There are alot of different egg substitute recipes out there. The only problem I have with trying them all out is that I'm just not willing to take the risk of it not turning out well and feel like I've wasted good grocery money on a bunch of test runs. I have however 3 favorite recipes for making my own egg substitute.
The reasons to use egg substitute are many. Some people want to cook them like scrambled eggs, but want to reduce the cholesterol of whole eggs, some people are vegetarian/vegans and need a substitute to bake with, and not to mention egg allergies.

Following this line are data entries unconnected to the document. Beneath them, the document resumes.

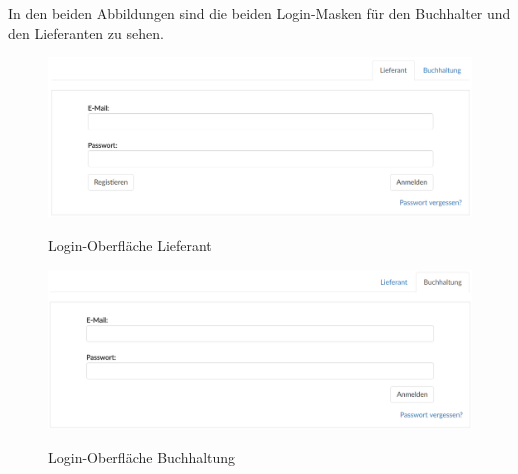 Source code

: \newpage
In den beiden Abbildungen sind die beiden Login-Masken für den Buchhalter und den Lieferanten zu sehen.
\begin{figure}[!h]
    \centering
    \includegraphics[width=17cm]{figures/loginmask.png}
    \label{fig:takebill}
    \caption{Login-Oberfläche Lieferant}
\end{figure}

\begin{figure}[!h]
    \centering
    \includegraphics[width=17cm]{figures/loginbuchmock.png}
    \label{fig:takebill}
    \caption{Login-Oberfläche Buchhaltung}
\end{figure}



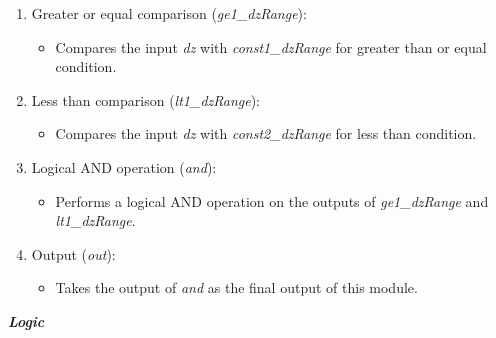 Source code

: \begin{enumerate}

\item Greater or equal comparison (\textit{ge1\_dzRange}):
\begin{itemize}
\item Compares the input \textit{dz} with \textit{const1\_dzRange} for greater than or equal condition.
\end{itemize}

\item Less than comparison (\textit{lt1\_dzRange}):
\begin{itemize}
\item Compares the input \textit{dz} with \textit{const2\_dzRange} for less than condition.
\end{itemize}

\item Logical AND operation (\textit{and}):
\begin{itemize}
\item Performs a logical AND operation on the outputs of \textit{ge1\_dzRange} and \textit{lt1\_dzRange}.
\end{itemize}

\item Output (\textit{out}):
\begin{itemize}
\item Takes the output of \textit{and} as the final output of this module.
\end{itemize}

\end{enumerate}

\vspace{0.5cm}

\textbf{\textit{Logic}}

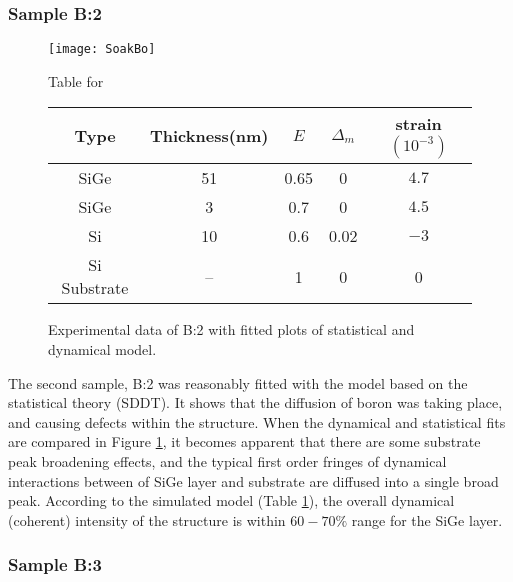 \subsubsection{Sample B:2}
%
\begin{figure}[ht]%
\caption{Experimental data of B:2 with fitted plots of statistical and dynamical model.}
\label{B2:fig}
\begin{minipage}{\linewidth}
\texttt{[image: SoakBo]}
\end{minipage}
\begin{minipage}{\linewidth}
\vspace{10pt}
\centering
Table for \\
\begin{tabular}[htbp]{@{}c|cccc@{}}
    \hline
  Type & Thickness(nm) & $E$ & $\Delta_m$ & strain $(10^{-3})$ \\
    \hline
  SiGe & 51 & 0.65 & 0 & $4.7 $  \\
  SiGe & 3 & 0.7 & 0 & $4.5 $  \\
  Si   & 10 & 0.6 & 0.02 & $-3$ \\
  Si Substrate & -- & 1 & 0 & 0
  \end{tabular}
  \end{minipage}
\end{figure}
%
The second sample, B:2 was reasonably fitted with the model based on the statistical theory (SDDT).  It shows that the diffusion of boron was taking place, and causing defects within the structure.  When the dynamical and statistical fits are compared in Figure \ref{B2:fig}, it becomes apparent that there are some substrate peak broadening effects, and the typical first order fringes of dynamical interactions between of SiGe layer and substrate are diffused into a single broad peak.  According to the simulated model (Table \ref{B2:fig}), the overall dynamical (coherent) intensity of the structure is within $60-70\%$ range for the SiGe layer.


\subsubsection{Sample B:3}


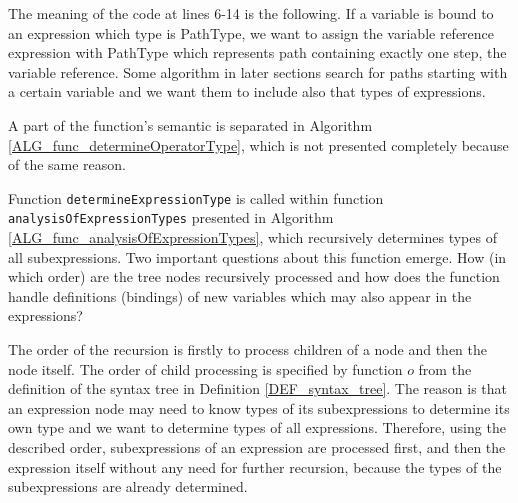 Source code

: The meaning of the code at lines 6-14 is the following. If a variable is bound to an expression which type is PathType, we want to assign the variable reference expression with PathType which represents path containing exactly one step, the variable reference. Some algorithm in later sections search for paths starting with a certain variable and we want them to include also that types of expressions.	

A part of the function's semantic is separated in Algorithm \ref{ALG_func_determineOperatorType}, which is not presented completely because of the same reason.

Function \texttt{determineExpressionType} is called within function \texttt{analysis\-Of\-Expression\-Types} presented in Algorithm \ref{ALG_func_analysisOfExpressionTypes}, which recursively determines types of all subexpressions. Two important questions about this function emerge. How (in which order) are the tree nodes recursively processed and how does the function handle definitions (bindings) of new variables which may also appear in the expressions?

The order of the recursion is firstly to process children of a node and then the node itself. The order of child processing is specified by function $o$ from the definition of the syntax tree in Definition \ref{DEF_syntax_tree}. The reason is that an expression node may need to know types of its subexpressions to determine its own type and we want to determine types of all expressions. Therefore, using the described order, subexpressions of an expression are processed first, and then the expression itself without any need for further recursion, because the types of the subexpressions are already determined.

Not every egg substitute recipe will work for all things, that is why it is good to have several tried and true recipes handy. Here are my go to recipes:
For traditional egg substitute (like egg beaters):
1/4 cup = 1 large egg: this recipe makes equiv. of 2 large eggs
3 egg whites
1/8 cup powdered milk
1/2 tablespoon vegetable oil
Optional: 1-2 drops of yellow food coloring
Separate egg yolks from egg whites. Discard yolks or save for other cooking purposes.

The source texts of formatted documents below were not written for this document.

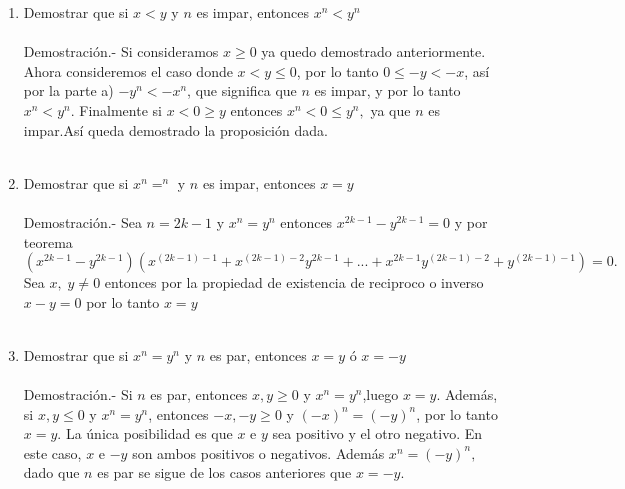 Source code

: \begin{enumerate}[\bfseries 1.]
\begin{enumerate}[\bfseries a)]
\item Demostrar que si $x<y$ y $n$ es impar, entonces $x^n<y^n$\\\\
Demostración.- \; Si consideramos  $x\geq 0$ ya quedo demostrado anteriormente. Ahora consideremos el caso donde $x<y\leq 0$, por lo tanto $0\leq -y<-x$, así por la parte a) $-y^n < -x^n$, que significa que $n$ es impar, y por lo tanto $x^n < y^n$. Finalmente si $x<0\geq y$ entonces $x^n < 0 \leq y^n,$ ya que $n$ es impar.Así queda demostrado la proposición dada.\\\\

\item Demostrar que si $x^n=  ^n$ y $n$ es impar, entonces $x=y$\\\\
Demostración.- \;
Sea $n=2k-1$ y $x^n=y^n$ entonces $x^{2k-1}-y^{2k-1}=0$ y por teorema \; $(x^{2k-1}-y^{2k-1})(x^{(2k-1)-1}+x^{(2k-1)-2}y^{2k-1}+...+x^{2k-1}y^{(2k-1)-2}+y^{(2k-1)-1})=0.$ Sea $x, \; y \neq 0$ entonces por la propiedad de existencia de reciproco o inverso \, $x-y=0$ por lo tanto $x=y$\\\\

\item Demostrar que si $x^n=y^n$ y $n$ es par, entonces $x=y$ ó $x=-y$\\\\
Demostración.- \; Si $n$ es par, entonces $x,y\geq 0$ y $x^n=y^n$,luego $x=y$. Además, si $x,y\leq 0$ y $x^n=y^n$, entonces $-x,-y\geq 0$ y $(-x)^n=(-y)^n$, por lo tanto $x=y$. La única posibilidad es que $x$ e $y$ sea positivo y el otro negativo. En este caso, $x$ e $-y$ son ambos positivos o negativos. Además $x^n=(-y)^n,$ dado que $n$ es par se sigue de los casos anteriores que $x=-y$.\\\\
\end{enumerate}


\end{enumerate}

Add in 1/8 cup powdered milk and 1/2 tablespoon oil:
(also can add the food coloring if desired)
Mix well. Use immediately or store in refrigerator or freezer.
1/4 cup = 1 large egg.
|this is what it looks like w/out food coloring|
Ground Flax seed is one of my secret weapons. It so nutritious with it's high fiber and omega-3 fatty acids, that I secretly sprinkle into alot of the baking that I do. My family doesn't know that I added it, and it sneaks in that little bit extra into anything from granola bars, oatmeal cookies, breads, muffins, etc. Using it as an egg substitute is a great way to reduce the cholesterol in the recipe while increasing the fiber. This version is good for using in baking, and has an earthy, granola type taste so keep this in mind when using it. Start by replacing only one traditional egg in your recipes with a flax-egg substitute and then increase as you bake more and like using it.

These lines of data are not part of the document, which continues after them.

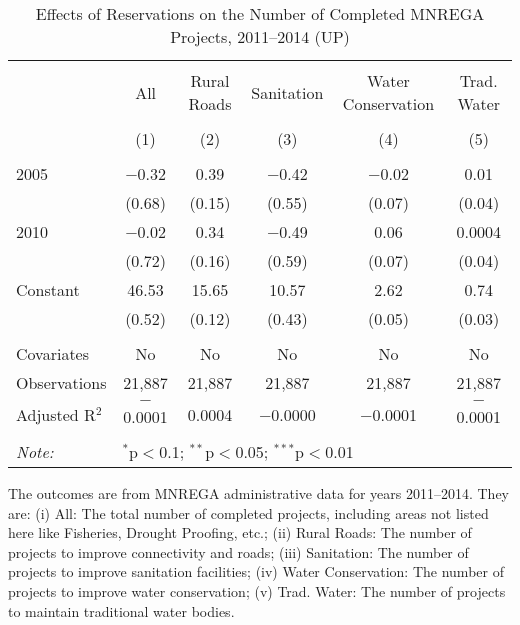 \begin{table}[!htbp]
\centering
\begin{threeparttable}

  \caption{Effects of Reservations on the Number of Completed MNREGA Projects, 2011--2014 (UP)} 
  \label{main_mnrega_up_2005_2010} 
\scriptsize 
\begin{tabular}{@{\extracolsep{0pt}}lccccc} 
\\[-1.8ex]\hline 
\hline \\[-1.8ex] 
 & All & Rural Roads & Sanitation & Water Conservation & Trad. Water \\ 
\\[-1.8ex] & (1) & (2) & (3) & (4) & (5)\\ 
\hline \\[-1.8ex] 
 2005 & $-$0.32 & 0.39 & $-$0.42 & $-$0.02 & 0.01 \\ 
  & (0.68) & (0.15) & (0.55) & (0.07) & (0.04) \\ 
  2010 & $-$0.02 & 0.34 & $-$0.49 & 0.06 & 0.0004 \\ 
  & (0.72) & (0.16) & (0.59) & (0.07) & (0.04) \\ 
  Constant & 46.53 & 15.65 & 10.57 & 2.62 & 0.74 \\ 
  & (0.52) & (0.12) & (0.43) & (0.05) & (0.03) \\ 
 \hline \\[-1.8ex] 
Covariates & No & No & No & No & No \\ 
Observations & 21,887 & 21,887 & 21,887 & 21,887 & 21,887 \\ 
Adjusted R$^{2}$ & $-$0.0001 & 0.0004 & $-$0.0000 & $-$0.0001 & $-$0.0001 \\ 
\hline 
\hline \\[-1.8ex] 
\textit{Note:}  & \multicolumn{5}{l}{$^{*}$p$<$0.1; $^{**}$p$<$0.05; $^{***}$p$<$0.01} \\ 
\end{tabular} 
\begin{tablenotes}[flushleft]
\scriptsize
\item The outcomes are from MNREGA administrative data for years 2011--2014. They are: 
(i) All: The total number of completed projects, including areas not listed here like Fisheries, Drought Proofing, etc.;
(ii) Rural Roads: The number of projects to improve connectivity and roads;
(iii) Sanitation: The number of projects to improve sanitation facilities;
(iv) Water Conservation: The number of projects to improve water conservation;
(v) Trad. Water: The number of projects to maintain traditional water bodies.
\end{tablenotes}
\end{threeparttable}
\end{table}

You can find ground flax seed usually in the aisle with the flours ( I got mine at Walmart top shelf above flour).
Here's how I make it:
1 tablespoon ground flax seed
3 tablespoons water
Mix Ground flax seed and water in microwaveable bowl:
Microwave for 1 minute and then let set for 2-4 minutes or so. The flax seed substitute will turn to an eggwhite/ gel like consistency. You can skip the microwave and just store the mixture in fridge till it turns to the eggwhite consisitency if you have a few extra minutes. Here's what the final product looks like:
Recipe # 3:
When your family leaves you one lone brown banana that they refuse to eat, and it's not enough to make banana bread, consider freezing it for using as an egg substitute.
1/2 banana= 1 large egg
Mash entire banana. Divide evenly between two ziplock bags and store in the freezer. Thaw before using.